*** RECORDED DATA Section Begins ***
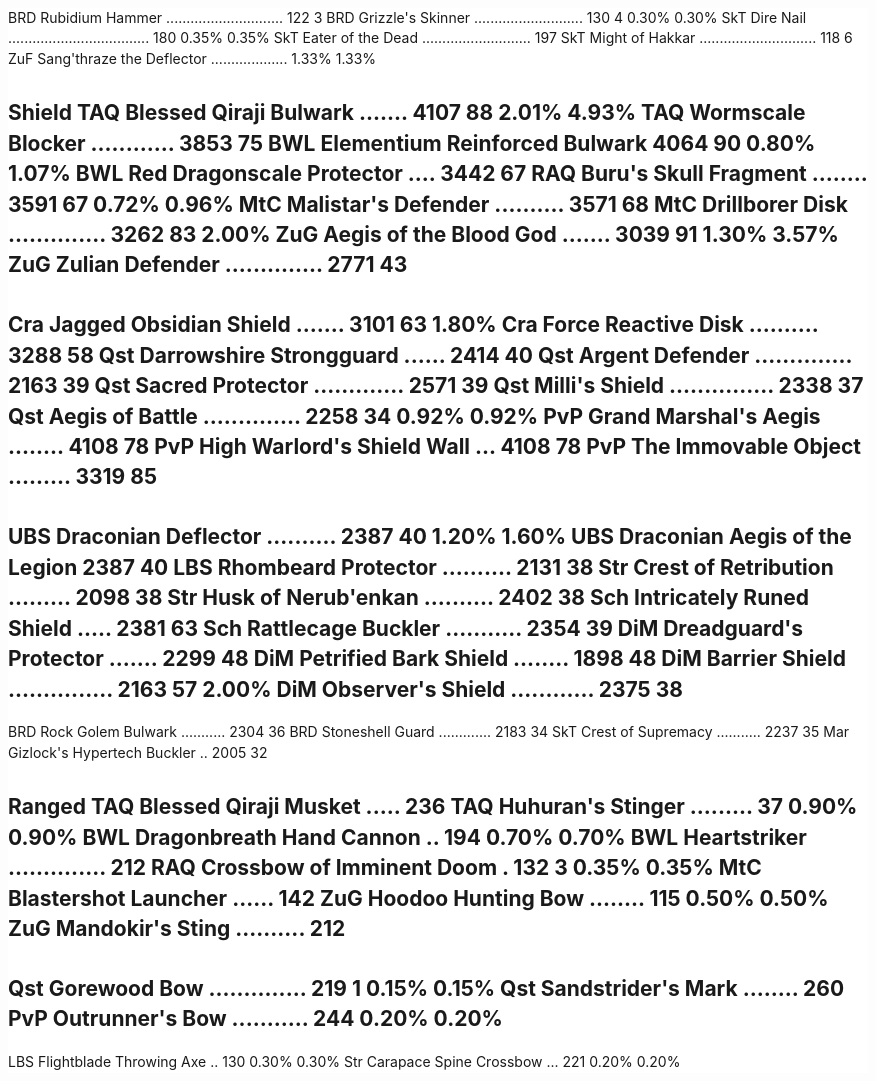 BRD Rubidium Hammer ............................. 122 3
BRD Grizzle's Skinner ........................... 130 4 0.30% 0.30%
SkT Dire Nail ................................... 180 0.35% 0.35%
SkT Eater of the Dead ........................... 197
SkT Might of Hakkar ............................. 118 6
ZuF Sang'thraze the Deflector ................... 1.33% 1.33%


Shield
TAQ Blessed Qiraji Bulwark ....... 4107 88 2.01% 4.93%
TAQ Wormscale Blocker ............ 3853 75
BWL Elementium Reinforced Bulwark 4064 90 0.80% 1.07%
BWL Red Dragonscale Protector .... 3442 67
RAQ Buru's Skull Fragment ........ 3591 67 0.72% 0.96%
MtC Malistar's Defender .......... 3571 68
MtC Drillborer Disk .............. 3262 83 2.00%
ZuG Aegis of the Blood God ....... 3039 91 1.30% 3.57%
ZuG Zulian Defender .............. 2771 43
--------
Cra Jagged Obsidian Shield ....... 3101 63 1.80%
Cra Force Reactive Disk .......... 3288 58
Qst Darrowshire Strongguard ...... 2414 40
Qst Argent Defender .............. 2163 39
Qst Sacred Protector ............. 2571 39
Qst Milli's Shield ............... 2338 37
Qst Aegis of Battle .............. 2258 34 0.92% 0.92%
PvP Grand Marshal's Aegis ........ 4108 78
PvP High Warlord's Shield Wall ... 4108 78
PvP The Immovable Object ......... 3319 85
--------
UBS Draconian Deflector .......... 2387 40 1.20% 1.60%
UBS Draconian Aegis of the Legion 2387 40
LBS Rhombeard Protector .......... 2131 38
Str Crest of Retribution ......... 2098 38
Str Husk of Nerub'enkan .......... 2402 38
Sch Intricately Runed Shield ..... 2381 63
Sch Rattlecage Buckler ........... 2354 39
DiM Dreadguard's Protector ....... 2299 48
DiM Petrified Bark Shield ........ 1898 48
DiM Barrier Shield ............... 2163 57 2.00%
DiM Observer's Shield ............ 2375 38
--------
BRD Rock Golem Bulwark ........... 2304 36
BRD Stoneshell Guard ............. 2183 34
SkT Crest of Supremacy ........... 2237 35
Mar Gizlock's Hypertech Buckler .. 2005 32


Ranged
TAQ Blessed Qiraji Musket ..... 236
TAQ Huhuran's Stinger ......... 37 0.90% 0.90%
BWL Dragonbreath Hand Cannon .. 194 0.70% 0.70%
BWL Heartstriker .............. 212
RAQ Crossbow of Imminent Doom . 132 3 0.35% 0.35%
MtC Blastershot Launcher ...... 142
ZuG Hoodoo Hunting Bow ........ 115 0.50% 0.50%
ZuG Mandokir's Sting .......... 212
--------
Qst Gorewood Bow .............. 219 1 0.15% 0.15%
Qst Sandstrider's Mark ........ 260
PvP Outrunner's Bow ........... 244 0.20% 0.20%
--------
LBS Flightblade Throwing Axe .. 130 0.30% 0.30%
Str Carapace Spine Crossbow ... 221 0.20% 0.20%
*** RECORDED DATA Section Ends ***
WORK TASK: Return the entries exactly as given. Do not include pictures.

WORKED SOLUTION:
 BRD Rubidium Hammer ............................. 122 3
BRD Grizzle's Skinner ........................... 130 4 0.30% 0.30%
SkT Dire Nail ................................... 180 0.35% 0.35%
SkT Eater of the Dead ........................... 197
SkT Might of Hakkar ............................. 118 6
ZuF Sang'thraze the Deflector ................... 1.33% 1.33%


Shield
TAQ Blessed Qiraji Bulwark ....... 4107 88 2.01% 4.93%
TAQ Wormscale Blocker ............ 3853 75
BWL Elementium Reinforced Bulwark 4064 90 0.80% 1.07%
BWL Red Dragonscale Protector .... 3442 67
RAQ Buru's Skull Fragment ........ 3591 67 0.72% 0.96%
MtC Malistar's Defender .......... 3571 68
MtC Drillborer Disk .............. 3262 83 2.00%
ZuG Aegis of the Blood God ....... 3039 91 1.30% 3.57%
ZuG Zulian Defender .............. 2771 43
--------
Cra Jagged Obsidian Shield ....... 3101 63 1.80%
Cra Force Reactive Disk .......... 3288 58
Qst Darrowshire Strongguard ...... 2414 40
Qst Argent Defender .............. 2163 39
Qst Sacred Protector ............. 2571 39
Qst Milli's Shield ............... 2338 37
Qst Aegis of Battle .............. 2258 34 0.92% 0.92%
PvP Grand Marshal's Aegis ........ 4108 78
PvP High Warlord's Shield Wall ... 4108 78
PvP The Immovable Object ......... 3319 85
--------
UBS Draconian Deflector .......... 2387 40 1.20% 1.60%
UBS Draconian Aegis of the Legion 2387 40
LBS Rhombeard Protector .......... 2131 38
Str Crest of Retribution ......... 2098 38
Str Husk of Nerub'enkan .......... 2402 38
Sch Intricately Runed Shield ..... 2381 63
Sch Rattlecage Buckler ........... 2354 39
DiM Dreadguard's Protector ....... 2299 48
DiM Petrified Bark Shield ........ 1898 48
DiM Barrier Shield ............... 2163 57 2.00%
DiM Observer's Shield ............ 2375 38
--------
BRD Rock Golem Bulwark ........... 2304 36
BRD Stoneshell Guard ............. 2183 34
SkT Crest of Supremacy ........... 2237 35
Mar Gizlock's Hypertech Buckler .. 2005 32


Ranged
TAQ Blessed Qiraji Musket ..... 236
TAQ Huhuran's Stinger ......... 37 0.90% 0.90%
BWL Dragonbreath Hand Cannon .. 194 0.70% 0.70%
BWL Heartstriker .............. 212
RAQ Crossbow of Imminent Doom . 132 3 0.35% 0.35%
MtC Blastershot Launcher ...... 142
ZuG Hoodoo Hunting Bow ........ 115 0.50% 0.50%
ZuG Mandokir's Sting .......... 212
--------
Qst Gorewood Bow .............. 219 1 0.15% 0.15%
Qst Sandstrider's Mark ........ 260
PvP Outrunner's Bow ........... 244 0.20% 0.20%
--------
LBS Flightblade Throwing Axe .. 130 0.30% 0.30%
Str Carapace Spine Crossbow ... 221 0.20% 0.20%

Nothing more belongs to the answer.